The INA does not expressly define what it means for an alien to be a public charge, and, prior to 1996, there was no statutory guidance on what was to be considered in determining whether an alien is inadmissible or deportable (removable) on public charge grounds. Then, in 1996, the INA was amended to require that certain factors be taken into account when determining whether aliens are inadmissible on public charge grounds, including the alien’s age, health, family status, financial resources, education, and skills. There still is no similar guidance on the public charge ground of deportability.
Given this general lack of statutory guidance, the executive and judicial branches initially construed the meaning of public charge in adjudicating cases involving individual aliens. In so doing, administrative authorities interpreted public charge differently for purposes of the grounds of inadmissibility than for the grounds of deportability. Specifically, public charge was construed broadly in the context of admissibility, with determinations based on a “totality of the circumstances” test that considered factors like those codified in the INA in 1996. In contrast, in the context of deportability, “public charge” was construed more narrowly. Aliens could only be found to be deportable on public charge grounds if (1) they received government assistance that they were legally obligated to repay, (2) the government entity providing the assistance demanded repayment, and (3) the alien or the alien’s sponsor was unable to pay.

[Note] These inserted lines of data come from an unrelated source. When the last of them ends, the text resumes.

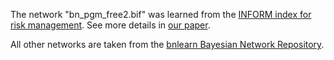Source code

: The network "bn_pgm_free2.bif" was learned from the [INFORM index for risk management](https://drmkc.jrc.ec.europa.eu/inform-index). See more details in [our paper](https://arxiv.org/abs/2206.08687).

All other networks are taken from the [bnlearn Bayesian Network Repository](https://www.bnlearn.com/bnrepository/).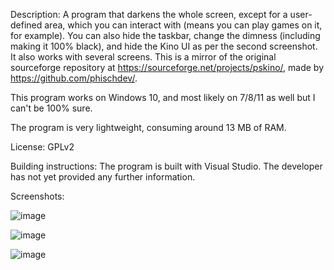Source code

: Description: A program that darkens the whole screen, except for a user-defined area, which you can interact with (means you can play games on it, for example). You can also hide the taskbar, change the dimness (including making it 100% black), and hide the Kino UI as per the second screenshot. It also works with several screens. This is a mirror of the original sourceforge repository at https://sourceforge.net/projects/pskino/, made by https://github.com/phischdev/.

This program works on Windows 10, and most likely on 7/8/11 as well but I can't be 100% sure.

The program is very lightweight, consuming around 13 MB of RAM.

License: GPLv2

Building instructions: The program is built with Visual Studio. The developer has not yet provided any further information.

Screenshots:

![image](https://github.com/cyberhardt/Kino/assets/107224222/e7e883bc-7e8d-4101-a9df-e8ad27d0e657)

![image](https://github.com/cyberhardt/Kino/assets/107224222/40100c8a-ae33-4084-a099-0d191efa15b2)

![image](https://github.com/cyberhardt/Kino/assets/107224222/874ecdbf-60d3-4908-a83b-cc5a8155c51f)
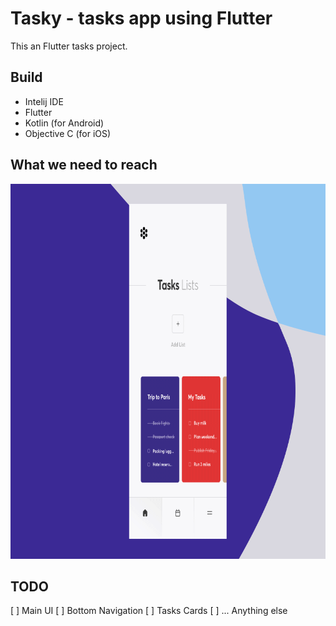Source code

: # Tasky - tasks app using Flutter

This an Flutter tasks project.


## Build
- Intelij IDE
- Flutter
- Kotlin (for Android)
- Objective C (for iOS)

## What we need to reach

<img src="/screenshots/tasks.gif" width="800" height="600">

## TODO
[ ] Main UI
[ ] Bottom Navigation
[ ] Tasks Cards
[ ] ... Anything else
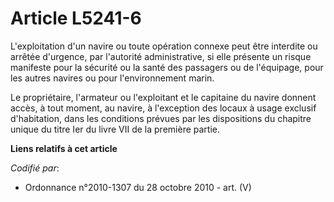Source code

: # Article L5241-6

L'exploitation d'un navire ou toute opération connexe peut être interdite ou arrêtée d'urgence, par l'autorité
administrative, si elle présente un risque manifeste pour la sécurité ou la santé des passagers ou de l'équipage, pour les
autres navires ou pour l'environnement marin.

Le propriétaire, l'armateur ou l'exploitant et le capitaine du navire donnent accès, à tout moment, au navire, à l'exception
des locaux à usage exclusif d'habitation, dans les conditions prévues par les dispositions du chapitre unique du titre Ier du
livre VII de la première partie.

**Liens relatifs à cet article**

_Codifié par_:

  - Ordonnance n°2010-1307 du 28 octobre 2010 - art. (V)
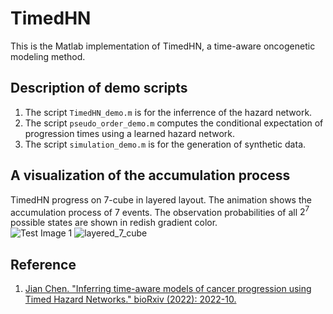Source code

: # TimedHN
This is the Matlab implementation of TimedHN, a time-aware oncogenetic modeling method.<br />
## Description of demo scripts
1. The script `TimedHN_demo.m` is for the inferrence of the hazard network.<br />
2. The script `pseudo_order_demo.m` computes the conditional expectation of progression times using a learned hazard network.<br />
3. The script `simulation_demo.m` is for the generation of synthetic data.<br />

## A visualization of the accumulation process
TimedHN progress on 7-cube in layered layout. The animation shows the accumulation process of 7 events. The observation probabilities of all $2^7$ possible states are shown in redish gradient color.<br />
![Test Image 1](layered_7-cube.gif)
![layered_7_cube](https://user-images.githubusercontent.com/45474252/202872627-a8d8c472-3ec9-4100-9848-414f825a52dd.gif)


## Reference
1. [Jian Chen. "Inferring time-aware models of cancer progression
using Timed Hazard Networks." bioRxiv (2022): 2022-10.](https://biorxiv.org/cgi/content/short/2022.10.23.513436v1)<br />


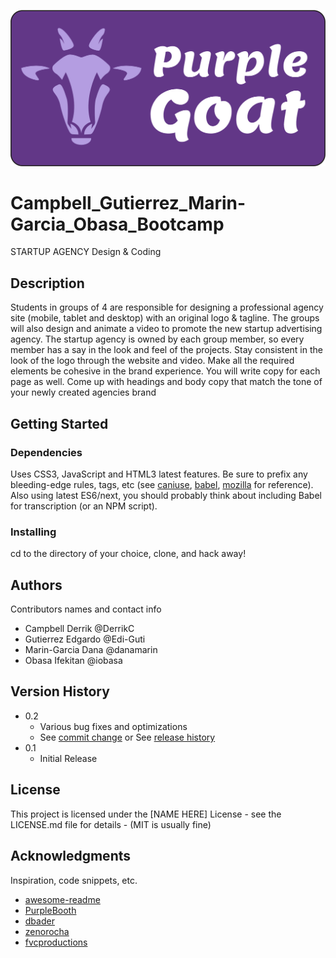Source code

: 
![purpleGoat Logo](images/purple_goat_Readme.jpg)
# Campbell_Gutierrez_Marin-Garcia_Obasa_Bootcamp
STARTUP AGENCY Design &amp; Coding

## Description

Students in groups of 4 are responsible for designing a professional agency site
(mobile, tablet and desktop) with an original logo & tagline. The groups will also design
and animate a video to promote the new startup advertising agency. The startup agency
is owned by each group member, so every member has a say in the look and feel of the
projects. Stay consistent in the look of the logo through the website and video. Make all
the required elements be cohesive in the brand experience. You will write copy for each
page as well. Come up with headings and body copy that match the tone of your newly
created agencies brand

## Getting Started

### Dependencies

Uses CSS3, JavaScript and HTML3 latest features. Be sure to prefix any bleeding-edge rules, tags, etc (see [caniuse](https://caniuse.com/), [babel](https://babeljs.io/), [mozilla](https://developer.mozilla.org/en-US/) for reference).
Also using latest ES6/next, you should probably think about including Babel for transcription (or an NPM script).

### Installing

cd to the directory of your choice, clone, and hack away!

## Authors

Contributors names and contact info

* Campbell Derrik @DerrikC
* Gutierrez Edgardo @Edi-Guti
* Marin-Garcia Dana @danamarin
* Obasa Ifekitan @iobasa

## Version History

* 0.2
    * Various bug fixes and optimizations
    * See [commit change]() or See [release history]()
* 0.1
    * Initial Release

## License

This project is licensed under the [NAME HERE] License - see the LICENSE.md file for details - (MIT is usually fine)

## Acknowledgments

Inspiration, code snippets, etc.
* [awesome-readme](https://github.com/matiassingers/awesome-readme)
* [PurpleBooth](https://gist.github.com/PurpleBooth/109311bb0361f32d87a2)
* [dbader](https://github.com/dbader/readme-template)
* [zenorocha](https://gist.github.com/zenorocha/4526327)
* [fvcproductions](https://gist.github.com/fvcproductions/1bfc2d4aecb01a834b46)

Following the enactment of the Personal Responsibility and Work Opportunity Reconciliation Act (PRWORA) of 1996, executive agencies issued guidance regarding the public charge grounds. While PRWORA generally restricts noncitizens’ eligibility for “public benefits,” it permits them to receive specified benefits, and its enactment raised questions about whether aliens who receive benefits for which they are eligible under PRWORA could potentially be removable on public charge grounds. Immigration officials addressed these questions in a 1999 policy letter that defined public charge, and identified which benefits are considered in public charge determinations. This policy letter underlies current regulations and other guidance on the public charge grounds of inadmissibility and deportability.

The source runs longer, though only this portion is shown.